La svolta che ha mutato l'alimentazione in buona parte del mondo, è paradossalmente fortuita ed è attrribuità alla genialità di Antoine-Augustin Parmantier, un agronomo e farmacista francese. Lo studioso venne imprigionato in Prussia durante la Guerra dei sette anni (1756-1763) e venne alimentato a lungo, come i suoi colleghi carcerati, con le patate. Fu in quella difficile temperie che imparò a cucinarle e, tornato libero, raccontò in un libro proprio le virtù nutrizionali dela patata.
In verità, già prima di Parmantier, almeno due studiosi italiani, Antonio Zanon e Vincenzo Virginio, raccomandarono nei loro scritti la diffusione della coltivazione di questo tubero che fino a quel momento nel nostro Paese era più che altro una rarità da orto botanico, ad esempio a Verona e Padova.
Se Parmantier forse non è stato il primo a parlar bene delle patate, sicuramente si deve a lui più d'un espediente per diffonderne la coltivazione. Si racconta infatti che dopo aver ottenuto dal re il permesso di coltivare patate sul suo campo, mise delle guardie durante la giornata attorno al podere facendo circolare la voce che stesse facendo crescere piante pregiate che piacevano ai sovrani.
Così, quando di notte le guardie si ritiravano, erano molti i contadini che si impossessavano furtivamente di qualche piantina per metterla a dimora nei loro campi. E in breve la coltura crebbe in tutta la rehione e poi nelle regioni limitrofe.
LA RICETTA. Arrivate sulla tavola italiana da ormai 200 anni, le patate hanno trovato un'infinità di abbinamenti con la ricca tradizione della cucina regionale italiana. Proprio da uno di questi golosi giacimenti prendiamo lo spunto per il piatto che suggeriamo oggi: una variante del classicissimo pasta e patate, succulenta e cremosa preparazione partenopea.
La chiave di questo piatto è l'abbinamento tra i carboidrati della pasta e del tubero, conditi da un grasso di maiale e insaporiti dal formaggio, una base cremosa già forte alla quel talvolta si sommano i gusti di altre verdure e persino dei molluschi come le cozze. Liberi pertanto di aggiungere quel che volete, mentre qui di seguito guarderemo innanzitutto alla base.

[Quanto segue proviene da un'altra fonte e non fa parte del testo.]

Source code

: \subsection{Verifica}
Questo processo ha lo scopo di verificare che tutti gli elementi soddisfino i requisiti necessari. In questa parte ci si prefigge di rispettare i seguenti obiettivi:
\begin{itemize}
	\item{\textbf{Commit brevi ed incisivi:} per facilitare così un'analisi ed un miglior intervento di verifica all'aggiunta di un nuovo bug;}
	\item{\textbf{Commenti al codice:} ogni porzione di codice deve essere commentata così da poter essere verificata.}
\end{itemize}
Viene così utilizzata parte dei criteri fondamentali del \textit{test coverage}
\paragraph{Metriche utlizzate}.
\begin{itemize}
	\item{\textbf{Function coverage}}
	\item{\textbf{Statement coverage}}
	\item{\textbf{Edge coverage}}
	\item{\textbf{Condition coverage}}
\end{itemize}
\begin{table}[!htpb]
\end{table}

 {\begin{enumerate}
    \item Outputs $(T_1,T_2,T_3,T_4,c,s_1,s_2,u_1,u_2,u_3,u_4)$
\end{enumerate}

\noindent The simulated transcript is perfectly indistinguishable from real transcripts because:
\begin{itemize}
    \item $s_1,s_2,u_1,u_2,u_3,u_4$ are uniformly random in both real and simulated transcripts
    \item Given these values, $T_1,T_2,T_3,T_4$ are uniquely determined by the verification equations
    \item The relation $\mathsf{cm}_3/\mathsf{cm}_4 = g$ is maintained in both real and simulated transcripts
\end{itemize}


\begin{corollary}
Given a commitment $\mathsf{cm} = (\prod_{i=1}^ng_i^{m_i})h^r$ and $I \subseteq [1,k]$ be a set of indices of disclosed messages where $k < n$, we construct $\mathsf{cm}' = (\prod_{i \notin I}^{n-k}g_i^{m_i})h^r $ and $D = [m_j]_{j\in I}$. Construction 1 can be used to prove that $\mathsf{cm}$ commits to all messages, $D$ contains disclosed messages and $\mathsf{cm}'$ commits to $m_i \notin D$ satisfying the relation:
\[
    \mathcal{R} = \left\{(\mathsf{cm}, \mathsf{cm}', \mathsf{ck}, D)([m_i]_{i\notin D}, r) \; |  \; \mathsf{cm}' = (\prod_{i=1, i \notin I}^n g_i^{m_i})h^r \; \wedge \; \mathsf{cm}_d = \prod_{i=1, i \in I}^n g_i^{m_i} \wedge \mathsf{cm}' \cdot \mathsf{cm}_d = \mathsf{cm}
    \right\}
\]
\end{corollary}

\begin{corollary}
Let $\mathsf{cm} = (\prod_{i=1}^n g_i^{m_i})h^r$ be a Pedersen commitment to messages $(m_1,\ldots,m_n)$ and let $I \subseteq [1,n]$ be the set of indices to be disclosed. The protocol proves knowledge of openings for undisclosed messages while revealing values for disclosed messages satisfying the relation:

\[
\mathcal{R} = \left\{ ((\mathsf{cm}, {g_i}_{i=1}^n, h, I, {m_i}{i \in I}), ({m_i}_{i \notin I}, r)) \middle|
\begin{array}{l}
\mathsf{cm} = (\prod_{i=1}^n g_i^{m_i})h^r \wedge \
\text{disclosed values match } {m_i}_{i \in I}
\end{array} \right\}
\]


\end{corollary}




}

Per quattro persone vi serviranno almeno 300 grammi di pasta, poco più di mezzo di chilo di patate, un paio di belle fette tagliate alte di guanciale di maiale, un formaggio saporito come una provola affumicata, un paio di cucchiai di concentrato di pomodoro, un rametto di rosmarino, una crosta di parmigiano ben pulita e un trito di cipolla sedano e carota.
In una padella ampia mettete a soffriggere in poco olio il guanciale tagliato a dadini. Fate rosolare brevemente e aggiungete il trito di sedano carote e cipolla e lasciate cuocere a fuoco basso. Intanto sbucciate le patate e tagliatele a pezzi non troppo grossi prima di aggiungerle in padella. Lasciate insaporire e aggiungete il concentrato di pomodoro, il rametto di rosmarino e la crosta di parmigiano prima di bagnare abbondantemente il tutto con brodo vegetale o acqua calda.
Lasciate cuocere per almeno 30 minuti, aggiustate di sale e di pepe, quindi schiacciare con una forchetta una parte delle patate, inserite altro brodo o acqua calda. Ripreso il bollore, buttate la pasta e portatela a cottura.
Servite questa preparazione densa e fumante, togliendo il rametto di rosmarino, grattugiando la provola affumicata e condendo con un pizzico ancora di pepe e un ulterore giro d'olio evo crudo.